Stored data entries
◆ ◆ ◆ ◆ ◆ ◆ ◆
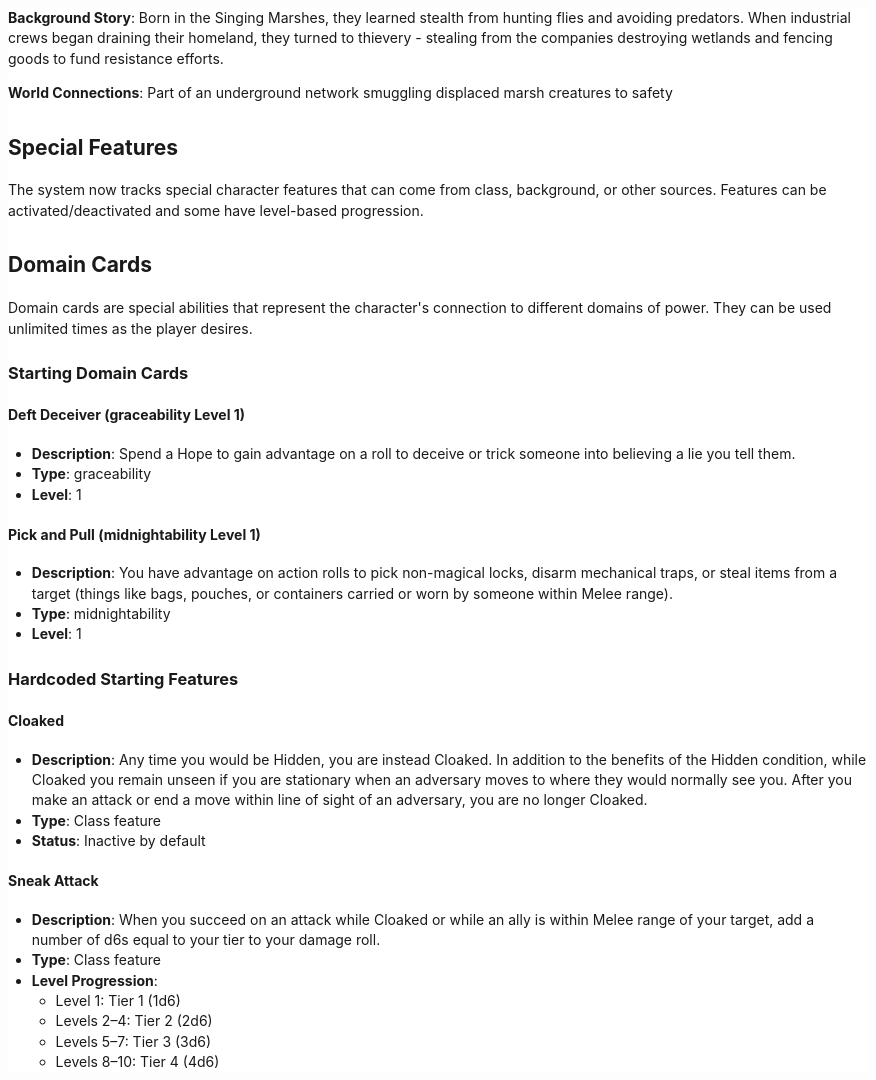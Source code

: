 **Background Story**: Born in the Singing Marshes, they learned stealth from hunting flies and avoiding predators. When industrial crews began draining their homeland, they turned to thievery - stealing from the companies destroying wetlands and fencing goods to fund resistance efforts.

**World Connections**: Part of an underground network smuggling displaced marsh creatures to safety

## Special Features

The system now tracks special character features that can come from class, background, or other sources. Features can be activated/deactivated and some have level-based progression.

## Domain Cards

Domain cards are special abilities that represent the character's connection to different domains of power. They can be used unlimited times as the player desires.

### Starting Domain Cards

#### Deft Deceiver (graceability Level 1)
- **Description**: Spend a Hope to gain advantage on a roll to deceive or trick someone into believing a lie you tell them.
- **Type**: graceability
- **Level**: 1

#### Pick and Pull (midnightability Level 1)
- **Description**: You have advantage on action rolls to pick non-magical locks, disarm mechanical traps, or steal items from a target (things like bags, pouches, or containers carried or worn by someone within Melee range).
- **Type**: midnightability
- **Level**: 1

### Hardcoded Starting Features

#### Cloaked
- **Description**: Any time you would be Hidden, you are instead Cloaked. In addition to the benefits of the Hidden condition, while Cloaked you remain unseen if you are stationary when an adversary moves to where they would normally see you. After you make an attack or end a move within line of sight of an adversary, you are no longer Cloaked.
- **Type**: Class feature
- **Status**: Inactive by default

#### Sneak Attack
- **Description**: When you succeed on an attack while Cloaked or while an ally is within Melee range of your target, add a number of d6s equal to your tier to your damage roll.
- **Type**: Class feature
- **Level Progression**:
  - Level 1: Tier 1 (1d6)
  - Levels 2–4: Tier 2 (2d6)
  - Levels 5–7: Tier 3 (3d6)
  - Levels 8–10: Tier 4 (4d6)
◆ ◆ ◆ ◆ ◆ ◆ ◆
Taking the records above, retype every line from the one with "## Special Features" down to the one with "#### Cloaked", exactly and with nothing else.

## Special Features

The system now tracks special character features that can come from class, background, or other sources. Features can be activated/deactivated and some have level-based progression.

## Domain Cards

Domain cards are special abilities that represent the character's connection to different domains of power. They can be used unlimited times as the player desires.

### Starting Domain Cards

#### Deft Deceiver (graceability Level 1)
- **Description**: Spend a Hope to gain advantage on a roll to deceive or trick someone into believing a lie you tell them.
- **Type**: graceability
- **Level**: 1

#### Pick and Pull (midnightability Level 1)
- **Description**: You have advantage on action rolls to pick non-magical locks, disarm mechanical traps, or steal items from a target (things like bags, pouches, or containers carried or worn by someone within Melee range).
- **Type**: midnightability
- **Level**: 1

### Hardcoded Starting Features

#### Cloaked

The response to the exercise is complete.